One possibility, backed by some members, would be economic sanctions, but many states are not convinced.
EU foreign policy chief Josep Borrell told a conference in Italy “the EU Council will have to take the decision that only the EU can take, because the sanctions regime, it’s a matter for the member states.”
“There are not very many positive signals that came from Turkey during these months — in Cyprus and on the drilling, the talks between Greece and Turkey have not been developing,” he said.
Turkey has been challenging Greece over maritime territory in the Eastern Mediterranean, repeatedly sending a gas exploration vessel into Greek waters.
Both countries are NATO members and the alliance has set up a “de-confliction mechanism” to help avoid accidental military clashes.
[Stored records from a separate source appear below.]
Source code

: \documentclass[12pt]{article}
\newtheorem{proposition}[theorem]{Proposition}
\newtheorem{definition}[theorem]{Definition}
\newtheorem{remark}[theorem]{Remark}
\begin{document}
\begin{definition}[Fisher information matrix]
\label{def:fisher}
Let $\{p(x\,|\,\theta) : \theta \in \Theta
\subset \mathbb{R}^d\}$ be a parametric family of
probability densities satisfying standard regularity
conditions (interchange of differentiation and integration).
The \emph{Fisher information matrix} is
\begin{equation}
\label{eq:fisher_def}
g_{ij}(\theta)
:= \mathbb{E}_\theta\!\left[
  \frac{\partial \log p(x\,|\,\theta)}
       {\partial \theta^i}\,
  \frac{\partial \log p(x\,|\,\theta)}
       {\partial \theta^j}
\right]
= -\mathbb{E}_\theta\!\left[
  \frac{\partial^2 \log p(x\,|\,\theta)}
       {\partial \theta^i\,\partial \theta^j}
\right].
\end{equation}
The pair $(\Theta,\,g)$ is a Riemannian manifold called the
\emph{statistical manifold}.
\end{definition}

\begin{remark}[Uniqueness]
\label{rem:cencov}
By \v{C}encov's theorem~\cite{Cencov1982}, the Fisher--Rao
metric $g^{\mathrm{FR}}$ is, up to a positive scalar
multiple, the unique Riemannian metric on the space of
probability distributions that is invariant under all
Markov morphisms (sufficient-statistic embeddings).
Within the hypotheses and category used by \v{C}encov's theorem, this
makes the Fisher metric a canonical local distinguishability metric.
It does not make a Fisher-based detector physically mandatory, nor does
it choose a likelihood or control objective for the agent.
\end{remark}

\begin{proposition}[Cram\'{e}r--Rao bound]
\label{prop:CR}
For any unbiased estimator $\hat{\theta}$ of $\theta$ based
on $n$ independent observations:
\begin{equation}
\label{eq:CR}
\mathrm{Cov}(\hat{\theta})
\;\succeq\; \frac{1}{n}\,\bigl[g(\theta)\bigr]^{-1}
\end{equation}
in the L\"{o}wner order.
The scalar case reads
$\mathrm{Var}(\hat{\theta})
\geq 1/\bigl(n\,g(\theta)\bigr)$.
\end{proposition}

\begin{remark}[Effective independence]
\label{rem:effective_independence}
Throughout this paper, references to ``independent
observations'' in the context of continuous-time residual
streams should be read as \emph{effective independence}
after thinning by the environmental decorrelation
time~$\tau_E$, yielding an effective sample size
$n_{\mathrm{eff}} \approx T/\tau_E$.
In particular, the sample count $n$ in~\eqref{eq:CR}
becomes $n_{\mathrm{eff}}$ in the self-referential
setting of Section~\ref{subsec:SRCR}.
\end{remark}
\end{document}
But a German-led diplomatic approach to Ankara has made little progress in resolving the underlying issues, and some EU members — notably France and Greece itself — are pushing for stronger action.
Other EU capitals are more cautious, some fearing an escalating stand-off could see Turkish president Recep Tayyip Erdogan’s government once again allow a wave of refugees to head for EU borders.
Michel, who will host the summit, expressed Europe’s frustration.
“In October, after a very dense and strategic high level exchange, we defined a very positive offer to Turkey, we extended our hands,” he told a news conference to mark his first year in office.
“But the condition to move in that area is that Turkey needs to stop unilateral provocations, hostile statements, and the non-respect of international principles and rules-based society.
“Well, since October, things have not been very positive,” Michel noted.
“Since that time, we’ve seen that there have been unilateral acts that have taken place, a hostile rhetoric has been expressed.”
Backed by Turkish navy frigates, the research vessel the Oruc Reis was first deployed in August and again in October to the waters off Kastellorizo island, in defiance of EU and US calls to stop.
It returned to port again in October, but may go back to the disputed zone while Ankara says that, with its long Mediterranean coastline, its claim to sovereign waters in the region is stronger than Greece’s, which is based on its ownership of tiny Kastellorizo.